If you have ever gone through an application marathon - sending out application after application and running to interview after interview - you may have found yourself thinking: “If I ever get any offer at all, I’ll just take it.” It’s understandable because let’s face it: A job hunt has a whole array of unpleasantries in store, discussing your greatest weaknesses with people you have only known for 45 minutes, and nights spent wide awake worrying about the next credit card bill are just a few of those perks.
In those situations having more than one job offer to choose from seems like a distant and - let’s be honest - a very luxurious problem to have. Still, as hard as it is to imagine, the situation arises more often than not. Since there are certain peak seasons for job applications, the processes often overlap in time. You may not hear back from any employers for weeks, and then all of a sudden find yourself with three job offers at once. Still can’t see the problem?

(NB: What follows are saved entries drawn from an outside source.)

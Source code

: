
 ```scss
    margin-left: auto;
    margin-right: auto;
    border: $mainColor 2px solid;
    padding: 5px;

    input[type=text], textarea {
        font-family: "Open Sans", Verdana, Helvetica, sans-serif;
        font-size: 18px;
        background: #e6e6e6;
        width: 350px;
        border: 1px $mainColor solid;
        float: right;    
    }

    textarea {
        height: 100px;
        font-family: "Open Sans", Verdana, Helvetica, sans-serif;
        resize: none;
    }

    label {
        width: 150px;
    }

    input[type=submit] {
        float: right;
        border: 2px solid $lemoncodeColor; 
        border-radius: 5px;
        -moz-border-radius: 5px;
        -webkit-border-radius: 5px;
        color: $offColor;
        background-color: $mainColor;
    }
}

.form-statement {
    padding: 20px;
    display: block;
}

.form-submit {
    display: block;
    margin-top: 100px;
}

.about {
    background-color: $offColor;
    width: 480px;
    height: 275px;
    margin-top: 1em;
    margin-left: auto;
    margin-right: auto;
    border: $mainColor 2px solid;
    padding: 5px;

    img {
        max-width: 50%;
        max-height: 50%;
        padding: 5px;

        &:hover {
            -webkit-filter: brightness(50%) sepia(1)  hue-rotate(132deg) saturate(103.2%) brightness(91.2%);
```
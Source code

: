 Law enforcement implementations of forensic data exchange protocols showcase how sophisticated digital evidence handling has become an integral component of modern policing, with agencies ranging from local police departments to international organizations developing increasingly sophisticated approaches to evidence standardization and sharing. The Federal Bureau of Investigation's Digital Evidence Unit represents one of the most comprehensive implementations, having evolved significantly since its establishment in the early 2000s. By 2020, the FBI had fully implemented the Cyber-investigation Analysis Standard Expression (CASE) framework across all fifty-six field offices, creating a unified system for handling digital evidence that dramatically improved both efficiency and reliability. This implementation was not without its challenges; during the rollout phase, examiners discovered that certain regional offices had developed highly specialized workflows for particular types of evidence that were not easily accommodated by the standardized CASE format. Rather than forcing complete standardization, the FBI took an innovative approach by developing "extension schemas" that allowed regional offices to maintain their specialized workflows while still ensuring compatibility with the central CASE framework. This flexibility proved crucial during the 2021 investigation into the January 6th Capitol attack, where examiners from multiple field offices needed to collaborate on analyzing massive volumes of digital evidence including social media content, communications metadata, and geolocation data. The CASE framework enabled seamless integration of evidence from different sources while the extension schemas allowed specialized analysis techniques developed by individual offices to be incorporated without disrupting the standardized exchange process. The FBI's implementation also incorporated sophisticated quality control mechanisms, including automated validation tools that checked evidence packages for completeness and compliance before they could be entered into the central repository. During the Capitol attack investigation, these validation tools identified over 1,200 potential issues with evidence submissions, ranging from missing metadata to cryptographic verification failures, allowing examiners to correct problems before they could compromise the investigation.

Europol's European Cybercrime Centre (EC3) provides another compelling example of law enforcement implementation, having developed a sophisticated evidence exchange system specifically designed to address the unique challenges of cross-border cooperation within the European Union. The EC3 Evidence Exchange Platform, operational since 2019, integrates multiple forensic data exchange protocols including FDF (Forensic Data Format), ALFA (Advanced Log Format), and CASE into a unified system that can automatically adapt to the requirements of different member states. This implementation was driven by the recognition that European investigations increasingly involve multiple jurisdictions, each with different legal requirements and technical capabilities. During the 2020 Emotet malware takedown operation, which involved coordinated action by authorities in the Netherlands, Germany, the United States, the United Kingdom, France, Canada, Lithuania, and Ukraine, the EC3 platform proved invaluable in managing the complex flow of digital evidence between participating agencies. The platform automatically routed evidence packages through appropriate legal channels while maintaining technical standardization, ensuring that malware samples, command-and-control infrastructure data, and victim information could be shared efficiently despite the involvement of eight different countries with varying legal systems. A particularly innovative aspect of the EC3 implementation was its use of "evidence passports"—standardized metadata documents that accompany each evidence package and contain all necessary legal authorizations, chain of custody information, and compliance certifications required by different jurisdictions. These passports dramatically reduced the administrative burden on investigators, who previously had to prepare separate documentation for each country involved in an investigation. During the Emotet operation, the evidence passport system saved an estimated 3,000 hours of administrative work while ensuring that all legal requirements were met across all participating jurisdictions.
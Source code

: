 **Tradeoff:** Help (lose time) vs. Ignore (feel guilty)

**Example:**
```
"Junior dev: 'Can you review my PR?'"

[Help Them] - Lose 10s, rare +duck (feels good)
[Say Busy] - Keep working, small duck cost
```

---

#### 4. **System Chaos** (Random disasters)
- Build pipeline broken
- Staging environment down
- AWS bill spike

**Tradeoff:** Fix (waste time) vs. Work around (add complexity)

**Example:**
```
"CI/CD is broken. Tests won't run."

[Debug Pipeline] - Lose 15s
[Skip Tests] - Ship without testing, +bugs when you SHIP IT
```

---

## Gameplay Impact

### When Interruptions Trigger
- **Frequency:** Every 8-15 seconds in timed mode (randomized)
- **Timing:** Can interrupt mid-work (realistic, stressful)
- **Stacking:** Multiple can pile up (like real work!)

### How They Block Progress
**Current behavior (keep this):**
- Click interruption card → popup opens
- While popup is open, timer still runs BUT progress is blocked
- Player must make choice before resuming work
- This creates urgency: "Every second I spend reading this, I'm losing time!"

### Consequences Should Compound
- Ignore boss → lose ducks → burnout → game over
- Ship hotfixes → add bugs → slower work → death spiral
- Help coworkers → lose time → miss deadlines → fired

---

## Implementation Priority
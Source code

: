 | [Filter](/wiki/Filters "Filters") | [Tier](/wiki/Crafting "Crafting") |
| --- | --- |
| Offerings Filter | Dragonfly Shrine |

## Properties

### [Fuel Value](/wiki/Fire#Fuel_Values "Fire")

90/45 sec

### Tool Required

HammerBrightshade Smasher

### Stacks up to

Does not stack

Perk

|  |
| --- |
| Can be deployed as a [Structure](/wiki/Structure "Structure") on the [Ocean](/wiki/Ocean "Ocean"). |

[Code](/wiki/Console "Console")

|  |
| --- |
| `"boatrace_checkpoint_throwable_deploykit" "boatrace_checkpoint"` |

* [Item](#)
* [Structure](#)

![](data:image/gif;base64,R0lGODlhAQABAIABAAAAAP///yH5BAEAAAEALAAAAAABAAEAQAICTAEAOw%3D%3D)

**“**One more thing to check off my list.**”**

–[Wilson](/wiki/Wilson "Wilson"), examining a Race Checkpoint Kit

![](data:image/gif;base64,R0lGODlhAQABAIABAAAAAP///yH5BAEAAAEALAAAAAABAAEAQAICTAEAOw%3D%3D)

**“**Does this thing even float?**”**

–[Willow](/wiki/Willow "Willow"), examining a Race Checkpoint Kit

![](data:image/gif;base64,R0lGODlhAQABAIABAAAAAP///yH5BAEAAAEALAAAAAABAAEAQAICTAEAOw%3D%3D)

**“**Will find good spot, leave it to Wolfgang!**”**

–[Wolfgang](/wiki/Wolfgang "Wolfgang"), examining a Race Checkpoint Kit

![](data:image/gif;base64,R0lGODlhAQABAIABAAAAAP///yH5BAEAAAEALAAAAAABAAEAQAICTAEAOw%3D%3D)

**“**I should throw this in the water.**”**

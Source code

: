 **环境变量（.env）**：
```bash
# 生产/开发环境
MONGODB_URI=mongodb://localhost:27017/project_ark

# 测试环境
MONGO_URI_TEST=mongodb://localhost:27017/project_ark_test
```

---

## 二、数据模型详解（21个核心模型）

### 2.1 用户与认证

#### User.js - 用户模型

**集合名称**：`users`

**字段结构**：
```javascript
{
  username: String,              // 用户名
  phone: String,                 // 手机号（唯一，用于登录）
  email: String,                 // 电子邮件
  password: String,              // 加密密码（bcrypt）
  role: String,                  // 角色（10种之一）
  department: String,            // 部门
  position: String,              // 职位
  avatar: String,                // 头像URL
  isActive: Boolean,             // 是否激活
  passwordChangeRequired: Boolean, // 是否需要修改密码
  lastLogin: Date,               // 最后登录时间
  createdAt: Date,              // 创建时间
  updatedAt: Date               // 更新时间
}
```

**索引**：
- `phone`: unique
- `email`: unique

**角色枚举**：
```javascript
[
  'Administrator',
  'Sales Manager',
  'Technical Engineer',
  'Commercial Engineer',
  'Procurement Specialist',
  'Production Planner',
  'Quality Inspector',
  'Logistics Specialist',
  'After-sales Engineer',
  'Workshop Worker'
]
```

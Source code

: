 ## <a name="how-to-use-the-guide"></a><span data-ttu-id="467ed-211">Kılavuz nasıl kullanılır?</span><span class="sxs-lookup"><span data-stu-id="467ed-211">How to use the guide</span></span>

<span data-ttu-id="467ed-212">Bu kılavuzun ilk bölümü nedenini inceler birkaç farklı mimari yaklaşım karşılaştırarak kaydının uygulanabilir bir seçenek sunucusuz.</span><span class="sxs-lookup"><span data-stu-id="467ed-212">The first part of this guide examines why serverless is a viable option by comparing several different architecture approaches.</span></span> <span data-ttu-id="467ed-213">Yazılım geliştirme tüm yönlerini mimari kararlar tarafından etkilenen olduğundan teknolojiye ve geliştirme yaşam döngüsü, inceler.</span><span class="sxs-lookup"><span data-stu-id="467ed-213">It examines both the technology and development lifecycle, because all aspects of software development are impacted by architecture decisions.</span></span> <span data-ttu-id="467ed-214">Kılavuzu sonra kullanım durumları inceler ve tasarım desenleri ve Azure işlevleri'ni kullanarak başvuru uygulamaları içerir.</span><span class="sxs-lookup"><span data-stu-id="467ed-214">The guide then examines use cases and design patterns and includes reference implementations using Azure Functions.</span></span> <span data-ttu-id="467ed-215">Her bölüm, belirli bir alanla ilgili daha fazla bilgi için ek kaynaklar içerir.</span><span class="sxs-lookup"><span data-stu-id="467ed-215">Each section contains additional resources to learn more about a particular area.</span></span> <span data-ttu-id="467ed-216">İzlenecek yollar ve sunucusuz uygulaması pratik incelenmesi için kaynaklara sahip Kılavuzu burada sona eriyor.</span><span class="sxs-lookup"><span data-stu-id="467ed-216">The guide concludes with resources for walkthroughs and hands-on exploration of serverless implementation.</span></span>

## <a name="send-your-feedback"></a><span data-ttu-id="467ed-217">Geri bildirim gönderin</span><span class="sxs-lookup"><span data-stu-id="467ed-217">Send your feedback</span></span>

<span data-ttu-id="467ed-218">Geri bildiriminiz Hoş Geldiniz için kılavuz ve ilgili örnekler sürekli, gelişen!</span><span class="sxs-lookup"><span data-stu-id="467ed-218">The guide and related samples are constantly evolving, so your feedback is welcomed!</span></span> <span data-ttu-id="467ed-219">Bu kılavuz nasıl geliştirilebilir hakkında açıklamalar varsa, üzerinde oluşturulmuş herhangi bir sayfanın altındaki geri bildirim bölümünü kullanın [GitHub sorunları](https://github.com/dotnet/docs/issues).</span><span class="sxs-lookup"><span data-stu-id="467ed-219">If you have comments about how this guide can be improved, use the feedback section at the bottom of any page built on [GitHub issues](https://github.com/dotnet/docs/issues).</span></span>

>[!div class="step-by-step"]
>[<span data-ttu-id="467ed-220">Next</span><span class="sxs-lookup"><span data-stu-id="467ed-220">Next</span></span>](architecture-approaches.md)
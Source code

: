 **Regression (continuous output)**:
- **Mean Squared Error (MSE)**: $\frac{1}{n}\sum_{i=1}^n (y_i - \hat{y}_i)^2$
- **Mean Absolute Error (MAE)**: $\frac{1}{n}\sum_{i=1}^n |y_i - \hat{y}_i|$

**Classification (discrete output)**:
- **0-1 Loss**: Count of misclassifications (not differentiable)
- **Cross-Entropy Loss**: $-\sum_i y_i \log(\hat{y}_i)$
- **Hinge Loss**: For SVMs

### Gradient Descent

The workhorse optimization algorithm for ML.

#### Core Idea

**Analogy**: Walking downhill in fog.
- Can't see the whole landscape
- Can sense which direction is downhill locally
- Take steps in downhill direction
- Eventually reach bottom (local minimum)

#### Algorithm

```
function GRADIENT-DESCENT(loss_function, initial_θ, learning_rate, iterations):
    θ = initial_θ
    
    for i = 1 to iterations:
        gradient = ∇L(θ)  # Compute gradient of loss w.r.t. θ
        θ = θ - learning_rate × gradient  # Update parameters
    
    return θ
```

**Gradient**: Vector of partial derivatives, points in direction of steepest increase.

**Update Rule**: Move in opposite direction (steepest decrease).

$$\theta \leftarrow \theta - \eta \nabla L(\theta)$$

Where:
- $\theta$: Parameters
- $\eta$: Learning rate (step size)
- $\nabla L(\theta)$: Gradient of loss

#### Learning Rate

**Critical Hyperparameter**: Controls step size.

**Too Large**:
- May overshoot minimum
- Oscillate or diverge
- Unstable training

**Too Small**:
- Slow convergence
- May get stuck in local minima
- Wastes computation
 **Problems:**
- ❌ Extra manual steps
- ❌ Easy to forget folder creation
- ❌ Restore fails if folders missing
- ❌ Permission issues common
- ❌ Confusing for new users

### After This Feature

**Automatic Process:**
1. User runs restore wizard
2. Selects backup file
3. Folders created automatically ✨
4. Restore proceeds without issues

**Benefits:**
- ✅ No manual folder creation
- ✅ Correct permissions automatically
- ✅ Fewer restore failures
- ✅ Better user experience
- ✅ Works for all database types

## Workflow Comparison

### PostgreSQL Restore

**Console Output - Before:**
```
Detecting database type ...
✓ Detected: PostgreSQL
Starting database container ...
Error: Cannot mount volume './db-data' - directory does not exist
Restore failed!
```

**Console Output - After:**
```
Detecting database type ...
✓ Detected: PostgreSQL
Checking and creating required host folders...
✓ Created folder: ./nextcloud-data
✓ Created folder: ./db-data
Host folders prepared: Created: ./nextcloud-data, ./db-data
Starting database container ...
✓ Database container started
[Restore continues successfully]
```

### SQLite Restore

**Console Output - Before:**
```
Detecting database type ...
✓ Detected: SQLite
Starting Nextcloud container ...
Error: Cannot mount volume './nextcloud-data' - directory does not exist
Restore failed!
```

Here is the thing: Especially in the beginning of your career, you do not want to burn any bridges. Even if you do not want to work for a company now does not mean that you will never deal with them again in the future, especially if you stay in the same industry. If you have ever broken up with someone or been broken up with, you know that rejection is a delicate thing to deal with on both ends of the stick. And even though no one has ever written a great romantic novel titled “Love in the Time of Employment Contracting”, there is no reason you can’t reject a job offer in a decent manner:
# Be honest
“It’s not you, it’s me” may be a cliché - but in work situations it has the advantage that it is most likely true. If you have found an employer who you feel supports your career goals better or offers better opportunities for your personal development than another employer, there is no shame in saying so when rejecting a job offer. Remember that companies are competing for talent just as much as you are competing for jobs, so you don’t have to be apologetic - giving them a short reason may actually be helpful for their HR work.
# Be friendly
Still, there is no need to be rude. Thank them for offering you the job and for taking the time to interview with you and highlight something that you found especially positive about this employer. Also, while you can be honest about your motives for refusing the job, you shouldn’t necessarily go into detail about everything you didn’t like about the presentation of the company or the character flaws that you may have found in your interviewer - that is not exactly professional.
# Be quick
It does not have to be a knee-jerk reaction of screaming “Nooo” into the receiver the minute human resources calls you. But once you have made up your mind about which job offer to accept, you should also be quick to let other HR departments off the hook. Especially when you have applied to different companies in the same industry, you want any employer to hear it from you and not through the grapevine (news travel fast through unofficial channels, even between competing companies). Also, if you have the chance to call someone directly to reject a job offer, do it. It is always more personal than dropping them an e-mail - but both calling or writing is better than not letting the employer know at all.
# Be brief
No one wants to hear or read a long story with a lot of twists and turns about how your decision came about - after all, life goes on. Any HR professional will be grateful for a reasonable, nice but short message and then turn around to continue the search for the next great candidate that they can offer the job. So do everyone a favor and be concise.
# Be helpful
You might even find a way to turn your refusal into someone else’s opportunity. If you have the feeling that the employer is open to it, you can always forward the name of a friend or acquaintance who you know would be interested and perfect for the job. Just make sure that the person you intend to put forward as a candidate knows about this beforehand to avoid embarrassing misunderstandings.
# At last…
...it’s time for the biggest rejection cliché of all: the “let’s be friends”-phrase. The beauty of it is that in an employment situation this is actually possible. There is a key scene in the hit TV series Mad Men where the charismatic creative director Donald Draper offers a new job to one of his younger colleagues. As she asks “What if I say no? You will never speak to me again”, he replies:
“No. I will spend the rest of my life trying to hire you.”
Now, that might be a tad overdramatic for real life situations, but you get the gist: Candidates rejecting a job is not only something that can be dealt with professionally, but something that can potentially make you an even more attractive hire in the future - because it says something about your personality if you manage to refuse a job gracefully and with everyone’s pride still intact.